Asse di terra su Tebe nel battesimo in Laio
C’è un carbonaio assiso nel suo stesso carbone
Come un Borgia nella losca palandrana del trono
Che lice a colui che dice c’è laggiù una canzone
Intonante: « Nel refettorio c’è buio, seguito da un tuono… »

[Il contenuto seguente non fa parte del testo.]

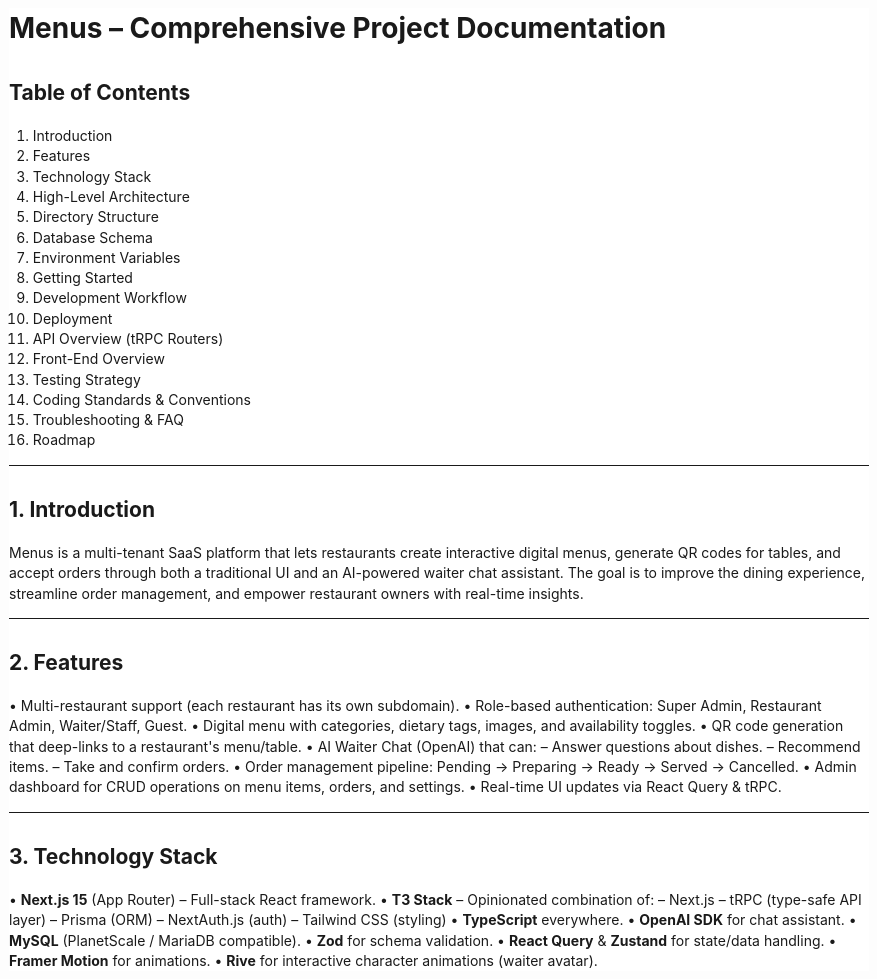 # Menus – Comprehensive Project Documentation

## Table of Contents
1. Introduction
2. Features
3. Technology Stack
4. High-Level Architecture
5. Directory Structure
6. Database Schema
7. Environment Variables
8. Getting Started
9. Development Workflow
10. Deployment
11. API Overview (tRPC Routers)
12. Front-End Overview
13. Testing Strategy
14. Coding Standards & Conventions
15. Troubleshooting & FAQ
16. Roadmap

---

## 1. Introduction
Menus is a multi-tenant SaaS platform that lets restaurants create interactive digital menus, generate QR codes for tables, and accept orders through both a traditional UI and an AI-powered waiter chat assistant. The goal is to improve the dining experience, streamline order management, and empower restaurant owners with real-time insights.

---

## 2. Features
• Multi-restaurant support (each restaurant has its own subdomain).
• Role-based authentication: Super Admin, Restaurant Admin, Waiter/Staff, Guest.
• Digital menu with categories, dietary tags, images, and availability toggles.
• QR code generation that deep-links to a restaurant's menu/table.
• AI Waiter Chat (OpenAI) that can:
  – Answer questions about dishes.
  – Recommend items.
  – Take and confirm orders.
• Order management pipeline: Pending → Preparing → Ready → Served → Cancelled.
• Admin dashboard for CRUD operations on menu items, orders, and settings.
• Real-time UI updates via React Query & tRPC.

---

## 3. Technology Stack
• **Next.js 15** (App Router) – Full-stack React framework.
• **T3 Stack** – Opinionated combination of:
  – Next.js
  – tRPC (type-safe API layer)
  – Prisma (ORM)
  – NextAuth.js (auth)
  – Tailwind CSS (styling)
• **TypeScript** everywhere.
• **OpenAI SDK** for chat assistant.
• **MySQL** (PlanetScale / MariaDB compatible).
• **Zod** for schema validation.
• **React Query** & **Zustand** for state/data handling.
• **Framer Motion** for animations.
• **Rive** for interactive character animations (waiter avatar).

Che il carbonaio che là siede in suo nome è arcolaio…
La mia sacrestia
Ha di certe fanfare
Di madie zeppe di ostie
Che come pistacchi ne abbagliano
Codrioni alla forfora
Della Morte
alzaie ai molari di suole di torpedi inumane
Tomaie al reddito assottigliate azzime frittelle del crimine
Ognuna che dice: « Costi quel che costi una scarpa
« Di queste parole
« Ego sutrinæ! »
Arrembanti come un collutorio scavato
Tra flore le loro prode e le miglia
Ognuna d’esse che sibila –
Così il miglio altimetrico
E tanto la proda a Euridice
Che storpia sin l’orecchino,
Col suo esantema, a un ofite –:
« Se c’è un’eucaristia
« Ch’à di curve così amare
« Che muoion nel carme
« Euridice ebbene la tarpa. »
E la trota che ai frescori
Dello slombato torrente
Scivola avvolta nella sordida sciarpa
Del flutto demente
Euridice ebbene la salva
La scampa dal flutto col suo asso di cuori.